# C&C 4 nur online ? stimmt das?



## Stitch (7. April 2010)

wer kann mir sagen ob man teil 4 wirklich nur online spielen kann?
is das dann so wie das neue siedler? was soll das?


----------



## The_Rock (7. April 2010)

jo, nur online. was das soll? frag die entwickler


----------



## Herbboy (7. April 2010)

The_Rock schrieb:


> jo, nur online. was das soll? frag die entwickler


 Da muss man eher die Publisher fragen - DIE  wollen das ganze ja, damit nicht mehrere Leute mit dem gleichen Key zu Hause spielen, also ein Raubkopier-"schutz"... wenn man online sein muss, können die ja prüfen, dass nicht der gleiche key gleichzeitig mehrfach spielt - so wie halt bei einem Mehrspielermodus eines Spieles eh üblich.
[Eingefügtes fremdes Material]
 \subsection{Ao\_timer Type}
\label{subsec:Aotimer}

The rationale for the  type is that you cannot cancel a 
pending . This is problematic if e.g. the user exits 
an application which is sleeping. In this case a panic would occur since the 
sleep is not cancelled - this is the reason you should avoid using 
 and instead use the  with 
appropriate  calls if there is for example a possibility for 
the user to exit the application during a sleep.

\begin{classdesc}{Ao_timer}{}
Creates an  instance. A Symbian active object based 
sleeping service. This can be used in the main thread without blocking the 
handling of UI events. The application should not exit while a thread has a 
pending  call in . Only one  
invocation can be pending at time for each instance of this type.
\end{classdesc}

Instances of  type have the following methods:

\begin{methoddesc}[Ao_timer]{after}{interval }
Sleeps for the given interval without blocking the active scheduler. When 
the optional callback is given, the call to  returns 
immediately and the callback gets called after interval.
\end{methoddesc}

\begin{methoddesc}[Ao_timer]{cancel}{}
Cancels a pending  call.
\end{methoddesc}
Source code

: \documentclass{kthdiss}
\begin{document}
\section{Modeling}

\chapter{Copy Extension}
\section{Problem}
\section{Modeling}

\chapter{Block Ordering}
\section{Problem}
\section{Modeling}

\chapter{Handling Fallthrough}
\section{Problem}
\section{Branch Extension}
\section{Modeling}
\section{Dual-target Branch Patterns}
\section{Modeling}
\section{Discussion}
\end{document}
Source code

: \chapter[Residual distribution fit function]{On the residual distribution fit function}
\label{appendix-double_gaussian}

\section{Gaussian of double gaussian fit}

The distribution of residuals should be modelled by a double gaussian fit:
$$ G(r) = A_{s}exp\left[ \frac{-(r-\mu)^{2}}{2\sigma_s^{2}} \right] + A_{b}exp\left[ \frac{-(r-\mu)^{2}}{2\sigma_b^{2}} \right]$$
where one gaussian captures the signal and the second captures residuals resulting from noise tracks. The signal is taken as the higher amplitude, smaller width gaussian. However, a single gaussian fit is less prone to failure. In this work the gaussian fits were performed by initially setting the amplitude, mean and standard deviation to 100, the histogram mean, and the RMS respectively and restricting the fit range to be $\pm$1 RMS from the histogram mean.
aber zu eigentlichen Frage: du meinst ja sicher nur, dass man online sein muss - oder meinst Du, dass man nur "online spielen", also nur "Mehrspieler spielen" kann? Das ist natürlich nicht so, man muss aber beim spielen auch vom Singleplayermodus halt online eingeloggt sein.


----------



## amdintel (7. April 2010)

frag ich mich auch was das soll
sich wichtig machen ÜbelSoft ...?
wer  ärger mit seinem DSL Provider hat ,
oder kein DSL kann das Game gar nicht spielen 
und wird aus abgegrenzt .
wenn dann auch noch Serverausfälle auftreten 
können selbst die nicht zocken die DSL haben ,
dolll ...
Server Ausfälle hat es dieses Jahr bereits 
schon 2 x gegeben .

Beschweren  beim Hersteller über diesen Mist ,
ich würde erst gar nicht  so ein Game kaufen,
und wenn diese Angaben auf der Verpackung fehlen,
eine Beschwerde Eingabe beim Verbraucher Schutz einreichen .


----------



## Stitch (7. April 2010)

also werden wir , die diese spiele spielen wollen, voll bescchisssen. wer nix online hat oder kein bock nur online zu sein um zuu spielen, hAALLO was soll das? entweder die akzeptieren das es leute gibt die spielen oder sie akzeptieren dass wir alle nur noch spiele "HACKEN". nix bezahlen und die industrie dumm aus der röhre schaut. vielleicht wachen sie dann ma auf. is doch schei.... hat man alle teile zusammen samt add on will spielen und kann nich weil kein dsl in meinem verdammtem dorf. diesen frust  kann mir gar nich vorstellen!
ABER ich glaube die denken alle  wie : *

*


----------



## amdintel (7. April 2010)

ist in dem Sinne Abzockerrei wenn das mit dem Online nicht ausdrücklich ersichtlich ist   vor dem Kauf 
und man erst nach dem Kauf feststellt,

ich würde erst gar nicht solche Spiele kaufen und wenn die Angaben 
verdeckt sind , ist es nach dem Gesetz eine Arglistige Täuschung   des Verbrauchers 

wenn das also schule macht brauchen wir bald alle keinen Game  fähigen PCs mehr
ein billig PC von Kleckermann für 250 € tut es dann auch für Tetris und 17+4,
wie sagt man so schön es entwickelt sich alles wieder zurück bis hin in die Steinzeit,
aber vielleicht ist das auch für andere Hersteller von Games nun eine Chanse sich 
auf dem Markt zu behaupten , wenn Ubisoft so einen Mist macht.


----------



## Herbboy (8. April 2010)

"Abzockerei" und "Täuschung" ist ja mal echt Unfug, denn die haben ja keinen Gewinn dadurch, sondern sogar Kosten durch die Server, also isses keine Abzocke. Und es wird auch nicht irgendwas behauptet, das das Spiel doch nicht hat, also isses auch keine Täuschung. Dass man Internet braucht steht auch dabei. In Sachen Hardwareanforderungen informiert man sich ja auch, das gehört auch dazu.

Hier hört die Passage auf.